• _What you have to do_: Include in the reply only the lines from the start of the data below through the line containing "Advice columns used", reproduced exactly and with no pictures.

• _Provided data_:
┌──
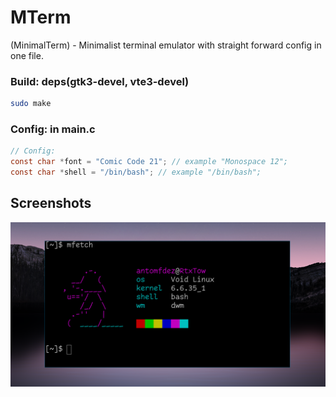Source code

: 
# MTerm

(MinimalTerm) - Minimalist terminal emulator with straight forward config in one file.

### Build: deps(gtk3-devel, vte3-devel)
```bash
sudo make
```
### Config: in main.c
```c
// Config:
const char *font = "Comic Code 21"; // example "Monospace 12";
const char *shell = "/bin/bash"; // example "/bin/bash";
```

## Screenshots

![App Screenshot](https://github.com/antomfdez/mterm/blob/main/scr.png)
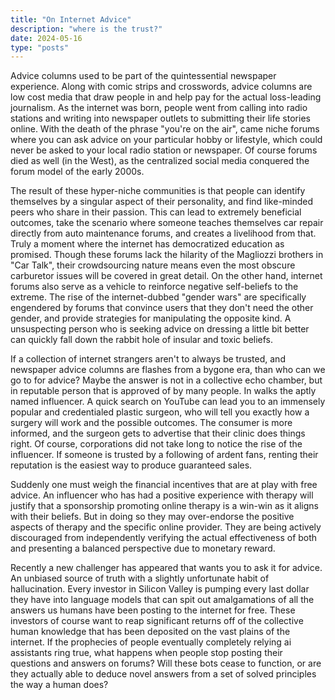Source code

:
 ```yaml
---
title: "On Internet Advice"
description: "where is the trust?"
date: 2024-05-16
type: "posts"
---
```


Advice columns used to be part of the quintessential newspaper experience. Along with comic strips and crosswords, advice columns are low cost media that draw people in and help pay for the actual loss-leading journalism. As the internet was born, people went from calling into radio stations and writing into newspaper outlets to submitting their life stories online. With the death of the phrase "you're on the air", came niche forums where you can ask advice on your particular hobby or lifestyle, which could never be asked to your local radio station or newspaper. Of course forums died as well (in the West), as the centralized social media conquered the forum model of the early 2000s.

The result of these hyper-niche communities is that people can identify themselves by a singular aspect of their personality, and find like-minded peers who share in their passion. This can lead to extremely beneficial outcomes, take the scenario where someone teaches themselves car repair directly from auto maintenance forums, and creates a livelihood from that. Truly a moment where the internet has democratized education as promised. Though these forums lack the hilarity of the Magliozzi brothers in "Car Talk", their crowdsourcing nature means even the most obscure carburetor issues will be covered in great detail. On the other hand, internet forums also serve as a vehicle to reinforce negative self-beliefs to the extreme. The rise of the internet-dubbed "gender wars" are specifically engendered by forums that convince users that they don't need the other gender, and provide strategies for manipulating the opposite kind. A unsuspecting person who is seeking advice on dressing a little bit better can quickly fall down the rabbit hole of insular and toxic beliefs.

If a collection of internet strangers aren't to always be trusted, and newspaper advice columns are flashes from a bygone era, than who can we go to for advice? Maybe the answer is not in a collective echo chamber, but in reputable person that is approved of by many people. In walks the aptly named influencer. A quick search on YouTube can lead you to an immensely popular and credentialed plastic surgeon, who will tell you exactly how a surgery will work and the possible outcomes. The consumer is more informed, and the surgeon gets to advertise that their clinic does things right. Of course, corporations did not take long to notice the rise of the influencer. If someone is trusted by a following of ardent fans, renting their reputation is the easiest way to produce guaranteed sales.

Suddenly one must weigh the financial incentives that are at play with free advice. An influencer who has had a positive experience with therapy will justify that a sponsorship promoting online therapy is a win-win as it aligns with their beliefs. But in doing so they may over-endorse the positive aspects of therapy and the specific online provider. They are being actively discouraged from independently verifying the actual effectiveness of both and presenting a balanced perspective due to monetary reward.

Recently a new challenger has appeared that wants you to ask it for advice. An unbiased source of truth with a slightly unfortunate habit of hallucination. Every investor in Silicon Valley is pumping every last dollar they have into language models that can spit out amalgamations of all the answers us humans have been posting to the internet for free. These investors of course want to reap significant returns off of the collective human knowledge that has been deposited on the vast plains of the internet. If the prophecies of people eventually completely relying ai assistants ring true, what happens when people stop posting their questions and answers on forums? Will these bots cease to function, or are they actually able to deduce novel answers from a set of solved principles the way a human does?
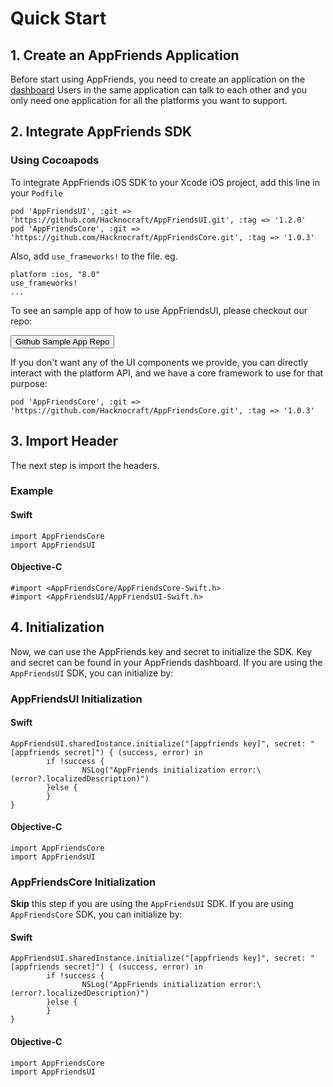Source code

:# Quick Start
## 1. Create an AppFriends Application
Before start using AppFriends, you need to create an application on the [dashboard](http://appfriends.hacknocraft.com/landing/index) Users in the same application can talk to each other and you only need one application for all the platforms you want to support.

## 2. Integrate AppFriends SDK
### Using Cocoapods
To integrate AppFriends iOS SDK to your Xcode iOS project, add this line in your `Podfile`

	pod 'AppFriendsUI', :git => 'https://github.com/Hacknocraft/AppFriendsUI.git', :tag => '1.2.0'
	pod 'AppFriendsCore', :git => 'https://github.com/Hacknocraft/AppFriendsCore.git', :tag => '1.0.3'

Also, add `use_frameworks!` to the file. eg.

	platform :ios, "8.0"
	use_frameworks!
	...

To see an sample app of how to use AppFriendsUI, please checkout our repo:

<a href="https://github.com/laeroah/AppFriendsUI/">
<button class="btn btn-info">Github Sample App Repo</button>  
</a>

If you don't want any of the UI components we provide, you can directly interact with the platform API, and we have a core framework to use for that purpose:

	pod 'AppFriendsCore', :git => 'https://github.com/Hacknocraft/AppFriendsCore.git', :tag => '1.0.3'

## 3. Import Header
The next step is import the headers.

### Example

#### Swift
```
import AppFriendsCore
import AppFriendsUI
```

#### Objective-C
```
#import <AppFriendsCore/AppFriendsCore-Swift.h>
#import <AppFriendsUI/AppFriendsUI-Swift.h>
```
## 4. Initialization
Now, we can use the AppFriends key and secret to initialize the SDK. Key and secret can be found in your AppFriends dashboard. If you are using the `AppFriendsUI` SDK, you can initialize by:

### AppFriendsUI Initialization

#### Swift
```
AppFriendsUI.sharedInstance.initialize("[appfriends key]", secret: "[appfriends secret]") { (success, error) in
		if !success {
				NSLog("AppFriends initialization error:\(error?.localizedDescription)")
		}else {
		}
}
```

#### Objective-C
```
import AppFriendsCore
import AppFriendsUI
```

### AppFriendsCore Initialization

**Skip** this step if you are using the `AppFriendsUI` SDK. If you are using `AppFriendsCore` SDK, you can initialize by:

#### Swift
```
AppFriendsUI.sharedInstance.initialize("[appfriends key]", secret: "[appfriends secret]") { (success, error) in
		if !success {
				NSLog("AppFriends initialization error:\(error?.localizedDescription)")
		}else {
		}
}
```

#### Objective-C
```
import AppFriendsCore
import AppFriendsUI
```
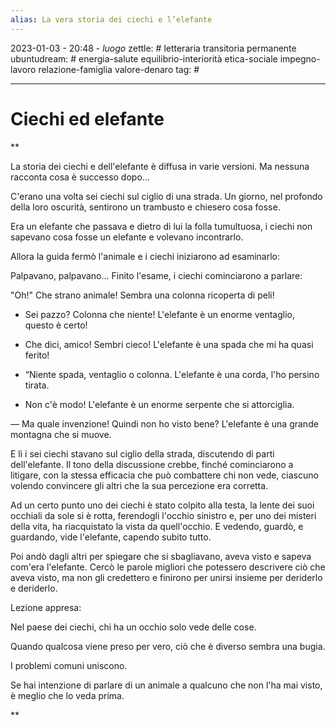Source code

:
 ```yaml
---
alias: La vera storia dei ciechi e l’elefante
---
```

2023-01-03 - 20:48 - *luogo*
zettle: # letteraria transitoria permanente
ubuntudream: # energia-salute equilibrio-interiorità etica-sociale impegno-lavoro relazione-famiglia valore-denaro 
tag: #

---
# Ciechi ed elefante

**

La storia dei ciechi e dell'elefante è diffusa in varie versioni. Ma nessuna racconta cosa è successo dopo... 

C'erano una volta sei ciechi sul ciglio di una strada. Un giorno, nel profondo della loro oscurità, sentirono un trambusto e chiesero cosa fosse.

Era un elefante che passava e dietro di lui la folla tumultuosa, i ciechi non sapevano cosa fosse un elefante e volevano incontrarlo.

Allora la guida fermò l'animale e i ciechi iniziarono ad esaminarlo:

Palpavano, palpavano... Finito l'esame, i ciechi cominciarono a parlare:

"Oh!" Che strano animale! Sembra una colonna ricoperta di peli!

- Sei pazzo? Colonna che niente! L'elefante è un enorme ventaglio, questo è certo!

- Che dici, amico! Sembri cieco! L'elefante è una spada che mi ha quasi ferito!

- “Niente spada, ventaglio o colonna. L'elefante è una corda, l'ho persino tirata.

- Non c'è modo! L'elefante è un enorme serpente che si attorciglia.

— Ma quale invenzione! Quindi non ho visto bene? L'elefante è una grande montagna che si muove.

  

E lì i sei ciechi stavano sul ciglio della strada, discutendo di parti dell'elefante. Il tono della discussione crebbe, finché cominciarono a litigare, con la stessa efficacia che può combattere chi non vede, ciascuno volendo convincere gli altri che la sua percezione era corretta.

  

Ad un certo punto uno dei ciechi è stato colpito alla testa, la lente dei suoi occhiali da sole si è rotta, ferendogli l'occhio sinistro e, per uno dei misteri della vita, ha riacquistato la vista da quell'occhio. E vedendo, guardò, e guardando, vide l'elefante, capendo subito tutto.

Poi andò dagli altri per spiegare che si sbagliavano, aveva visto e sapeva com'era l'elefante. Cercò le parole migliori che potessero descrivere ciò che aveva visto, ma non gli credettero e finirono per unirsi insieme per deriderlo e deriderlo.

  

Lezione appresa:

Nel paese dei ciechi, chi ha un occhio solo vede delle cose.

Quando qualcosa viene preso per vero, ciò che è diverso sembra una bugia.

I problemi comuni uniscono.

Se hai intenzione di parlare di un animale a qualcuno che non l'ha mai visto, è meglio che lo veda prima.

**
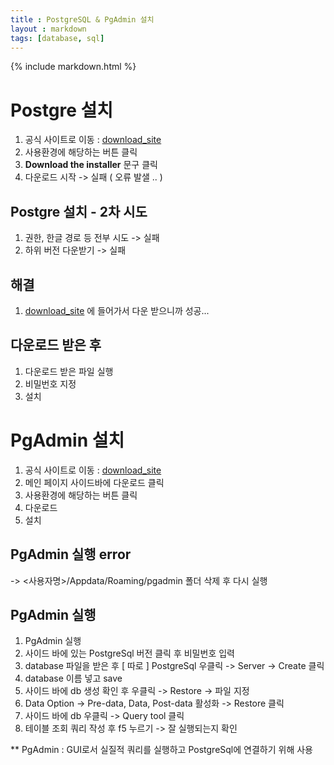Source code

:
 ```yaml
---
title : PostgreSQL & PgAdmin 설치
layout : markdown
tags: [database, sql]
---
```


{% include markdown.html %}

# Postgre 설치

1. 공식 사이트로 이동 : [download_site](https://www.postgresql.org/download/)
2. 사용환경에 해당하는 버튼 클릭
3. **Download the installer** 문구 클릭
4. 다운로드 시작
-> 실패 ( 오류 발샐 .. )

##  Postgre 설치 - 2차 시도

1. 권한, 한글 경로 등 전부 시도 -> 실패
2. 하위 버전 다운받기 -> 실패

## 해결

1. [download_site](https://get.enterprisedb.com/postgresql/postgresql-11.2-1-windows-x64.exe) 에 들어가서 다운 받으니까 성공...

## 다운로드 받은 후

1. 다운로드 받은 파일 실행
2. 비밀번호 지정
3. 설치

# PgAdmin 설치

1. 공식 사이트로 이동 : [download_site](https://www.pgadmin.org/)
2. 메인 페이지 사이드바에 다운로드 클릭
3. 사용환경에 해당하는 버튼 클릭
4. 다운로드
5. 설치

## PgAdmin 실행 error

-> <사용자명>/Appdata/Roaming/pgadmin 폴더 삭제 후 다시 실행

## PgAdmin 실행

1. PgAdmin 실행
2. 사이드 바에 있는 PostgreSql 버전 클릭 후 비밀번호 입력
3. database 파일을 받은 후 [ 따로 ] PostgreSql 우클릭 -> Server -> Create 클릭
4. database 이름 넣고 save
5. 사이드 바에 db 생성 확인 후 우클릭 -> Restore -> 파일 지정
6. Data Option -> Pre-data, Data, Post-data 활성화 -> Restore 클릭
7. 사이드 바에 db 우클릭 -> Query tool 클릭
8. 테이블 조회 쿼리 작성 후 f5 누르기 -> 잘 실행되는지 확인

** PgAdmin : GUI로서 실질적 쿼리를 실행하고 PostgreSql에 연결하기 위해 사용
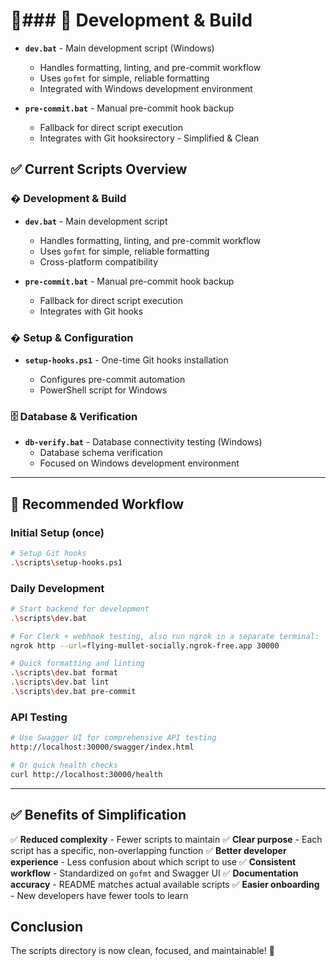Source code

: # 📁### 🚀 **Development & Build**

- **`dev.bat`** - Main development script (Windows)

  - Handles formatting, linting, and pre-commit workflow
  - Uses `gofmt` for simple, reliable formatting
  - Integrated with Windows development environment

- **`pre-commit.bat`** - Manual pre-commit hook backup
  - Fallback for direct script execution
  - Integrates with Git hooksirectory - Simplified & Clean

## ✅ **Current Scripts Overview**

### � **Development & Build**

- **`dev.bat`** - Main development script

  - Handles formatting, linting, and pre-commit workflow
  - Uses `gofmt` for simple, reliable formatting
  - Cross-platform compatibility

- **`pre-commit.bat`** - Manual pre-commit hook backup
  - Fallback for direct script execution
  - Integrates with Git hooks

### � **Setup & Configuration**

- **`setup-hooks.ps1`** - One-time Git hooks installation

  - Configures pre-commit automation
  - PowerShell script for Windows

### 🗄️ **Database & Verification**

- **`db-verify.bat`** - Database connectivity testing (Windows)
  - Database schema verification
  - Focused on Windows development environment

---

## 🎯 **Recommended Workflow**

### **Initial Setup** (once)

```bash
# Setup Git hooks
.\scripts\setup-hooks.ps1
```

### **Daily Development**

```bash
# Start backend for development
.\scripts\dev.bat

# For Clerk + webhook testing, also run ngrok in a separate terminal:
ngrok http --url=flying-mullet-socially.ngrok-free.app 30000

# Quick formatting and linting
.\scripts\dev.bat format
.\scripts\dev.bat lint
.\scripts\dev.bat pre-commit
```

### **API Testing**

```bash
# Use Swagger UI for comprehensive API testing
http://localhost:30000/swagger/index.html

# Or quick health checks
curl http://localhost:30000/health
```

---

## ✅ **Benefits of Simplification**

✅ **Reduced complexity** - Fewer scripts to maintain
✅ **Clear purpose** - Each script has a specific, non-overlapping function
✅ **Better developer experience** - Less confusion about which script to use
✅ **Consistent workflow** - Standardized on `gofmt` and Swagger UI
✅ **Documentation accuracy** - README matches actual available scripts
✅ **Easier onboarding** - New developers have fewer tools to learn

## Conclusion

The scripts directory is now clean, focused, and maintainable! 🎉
└──
• _Answer space_:
Source code

: 
# MTerm

(MinimalTerm) - Minimalist terminal emulator with straight forward config in one file.

### Build: deps(gtk3-devel, vte3-devel)
```bash
sudo make
```
### Config: in main.c
```c
// Config:
const char *font = "Comic Code 21"; // example "Monospace 12";
const char *shell = "/bin/bash"; // example "/bin/bash";
```

## Screenshots

![App Screenshot](https://github.com/antomfdez/mterm/blob/main/scr.png)
Source code

:
 ```yaml
---
title: "On Internet Advice"
description: "where is the trust?"
date: 2024-05-16
type: "posts"
---
```


Advice columns used to be part of the quintessential newspaper experience. Along with comic strips and crosswords, advice columns are low cost media that draw people in and help pay for the actual loss-leading journalism. As the internet was born, people went from calling into radio stations and writing into newspaper outlets to submitting their life stories online. With the death of the phrase "you're on the air", came niche forums where you can ask advice on your particular hobby or lifestyle, which could never be asked to your local radio station or newspaper. Of course forums died as well (in the West), as the centralized social media conquered the forum model of the early 2000s.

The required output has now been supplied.